Broader Significance
This message exemplifies a pattern that recurs throughout the entire optimization campaign: measure, read, account, repeat. The assistant never assumes it knows where time is spent. Every hypothesis about the source of overhead is checked against the actual source code. When the CUDA internal timing contradicted the bellperson wrapper timing, the assistant didn't guess at the cause — it read every line of the function to build a bottom-up account of the execution time.

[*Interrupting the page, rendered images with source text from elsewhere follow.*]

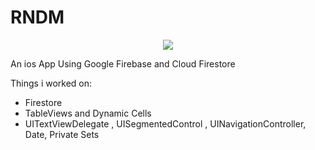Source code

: # RNDM

<p align="center">
<img src="https://img.shields.io/badge/Swift-5.0-green.svg" />
</p>


An ios App Using Google Firebase and Cloud Firestore

Things i worked on:
- Firestore
- TableViews and Dynamic Cells
- UITextViewDelegate , UISegmentedControl , UINavigationController, Date, Private Sets
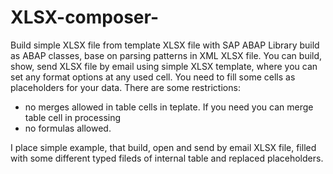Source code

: # XLSX-composer-
Build simple XLSX file from template XLSX file with SAP ABAP
Library build as ABAP classes, base on parsing patterns in XML XLSX file. You can build, show, send XLSX file by email using simple XLSX template, where you can set any format options at any used cell. You need to fill some cells as placeholders for your data. 
There are some restrictions:
 - no merges allowed in table cells in teplate. If you need you can merge table cell in processing
 - no formulas allowed.

I place simple example, that build, open and send by email XLSX file, filled with some different typed fileds of internal table and  replaced placeholders.
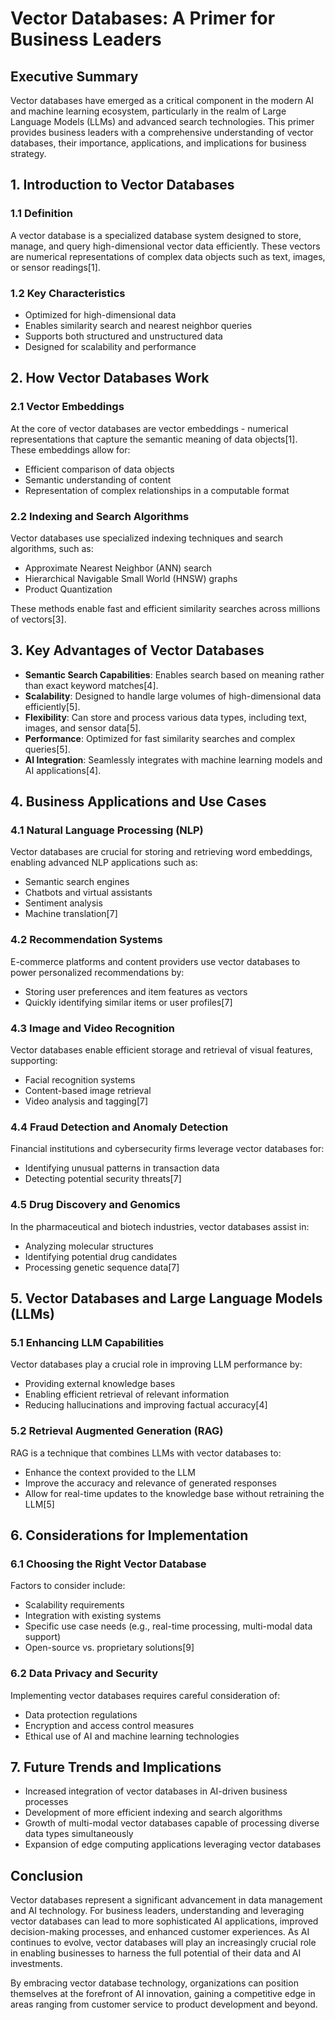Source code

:  # Vector Databases: A Primer for Business Leaders

## Executive Summary

Vector databases have emerged as a critical component in the modern AI and machine learning ecosystem, particularly in the realm of Large Language Models (LLMs) and advanced search technologies. This primer provides business leaders with a comprehensive understanding of vector databases, their importance, applications, and implications for business strategy.

## 1. Introduction to Vector Databases

### 1.1 Definition

A vector database is a specialized database system designed to store, manage, and query high-dimensional vector data efficiently. These vectors are numerical representations of complex data objects such as text, images, or sensor readings[1].

### 1.2 Key Characteristics

- Optimized for high-dimensional data
- Enables similarity search and nearest neighbor queries
- Supports both structured and unstructured data
- Designed for scalability and performance

## 2. How Vector Databases Work

### 2.1 Vector Embeddings

At the core of vector databases are vector embeddings - numerical representations that capture the semantic meaning of data objects[1]. These embeddings allow for:

- Efficient comparison of data objects
- Semantic understanding of content
- Representation of complex relationships in a computable format

### 2.2 Indexing and Search Algorithms

Vector databases use specialized indexing techniques and search algorithms, such as:

- Approximate Nearest Neighbor (ANN) search
- Hierarchical Navigable Small World (HNSW) graphs
- Product Quantization

These methods enable fast and efficient similarity searches across millions of vectors[3].

## 3. Key Advantages of Vector Databases

- **Semantic Search Capabilities**: Enables search based on meaning rather than exact keyword matches[4].
- **Scalability**: Designed to handle large volumes of high-dimensional data efficiently[5].
- **Flexibility**: Can store and process various data types, including text, images, and sensor data[5].
- **Performance**: Optimized for fast similarity searches and complex queries[5].
- **AI Integration**: Seamlessly integrates with machine learning models and AI applications[4].

## 4. Business Applications and Use Cases

### 4.1 Natural Language Processing (NLP)

Vector databases are crucial for storing and retrieving word embeddings, enabling advanced NLP applications such as:

- Semantic search engines
- Chatbots and virtual assistants
- Sentiment analysis
- Machine translation[7]

### 4.2 Recommendation Systems

E-commerce platforms and content providers use vector databases to power personalized recommendations by:

- Storing user preferences and item features as vectors
- Quickly identifying similar items or user profiles[7]

### 4.3 Image and Video Recognition

Vector databases enable efficient storage and retrieval of visual features, supporting:

- Facial recognition systems
- Content-based image retrieval
- Video analysis and tagging[7]

### 4.4 Fraud Detection and Anomaly Detection

Financial institutions and cybersecurity firms leverage vector databases for:

- Identifying unusual patterns in transaction data
- Detecting potential security threats[7]

### 4.5 Drug Discovery and Genomics

In the pharmaceutical and biotech industries, vector databases assist in:

- Analyzing molecular structures
- Identifying potential drug candidates
- Processing genetic sequence data[7]

## 5. Vector Databases and Large Language Models (LLMs)

### 5.1 Enhancing LLM Capabilities

Vector databases play a crucial role in improving LLM performance by:

- Providing external knowledge bases
- Enabling efficient retrieval of relevant information
- Reducing hallucinations and improving factual accuracy[4]

### 5.2 Retrieval Augmented Generation (RAG)

RAG is a technique that combines LLMs with vector databases to:

- Enhance the context provided to the LLM
- Improve the accuracy and relevance of generated responses
- Allow for real-time updates to the knowledge base without retraining the LLM[5]

## 6. Considerations for Implementation

### 6.1 Choosing the Right Vector Database

Factors to consider include:

- Scalability requirements
- Integration with existing systems
- Specific use case needs (e.g., real-time processing, multi-modal data support)
- Open-source vs. proprietary solutions[9]

### 6.2 Data Privacy and Security

Implementing vector databases requires careful consideration of:

- Data protection regulations
- Encryption and access control measures
- Ethical use of AI and machine learning technologies

## 7. Future Trends and Implications

- Increased integration of vector databases in AI-driven business processes
- Development of more efficient indexing and search algorithms
- Growth of multi-modal vector databases capable of processing diverse data types simultaneously
- Expansion of edge computing applications leveraging vector databases

## Conclusion

Vector databases represent a significant advancement in data management and AI technology. For business leaders, understanding and leveraging vector databases can lead to more sophisticated AI applications, improved decision-making processes, and enhanced customer experiences. As AI continues to evolve, vector databases will play an increasingly crucial role in enabling businesses to harness the full potential of their data and AI investments.

By embracing vector database technology, organizations can position themselves at the forefront of AI innovation, gaining a competitive edge in areas ranging from customer service to product development and beyond.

This methodology is what separates effective optimization from guesswork. The 12-second gap between CUDA internal and bellperson-reported time could have been attributed to any number of causes: thread synchronization overhead, memory allocation in the C++ code, GPU driver overhead, or even measurement error. By tracing through the code, the assistant ruled out the C++ execution path and narrowed the search to the Rust FFI marshaling layer — a much smaller and more tractable problem space.
The message also demonstrates the value of reading code that wasn't changed. The assistant read the baseline code structure to understand what A4 actually changed, discovering that B_G2 was already parallel with GPU in the original design. This insight prevented wasted effort trying to optimize a non-existent sequential bottleneck.
Conclusion
A single read of lines 709–721 of groth16_cuda.cu may seem unremarkable — just scrolling through proof construction code. But in the context of a methodical performance investigation, it represents a critical checkpoint: the elimination of the C++ proof construction epilogue as a source of the unexplained 12-second overhead. The message is a testament to the power of systematic code tracing, where each negative result narrows the search space and brings the investigator closer to the true cause. The assistant's willingness to read, account, and discard hypotheses — rather than jumping to conclusions — is the hallmark of rigorous performance engineering.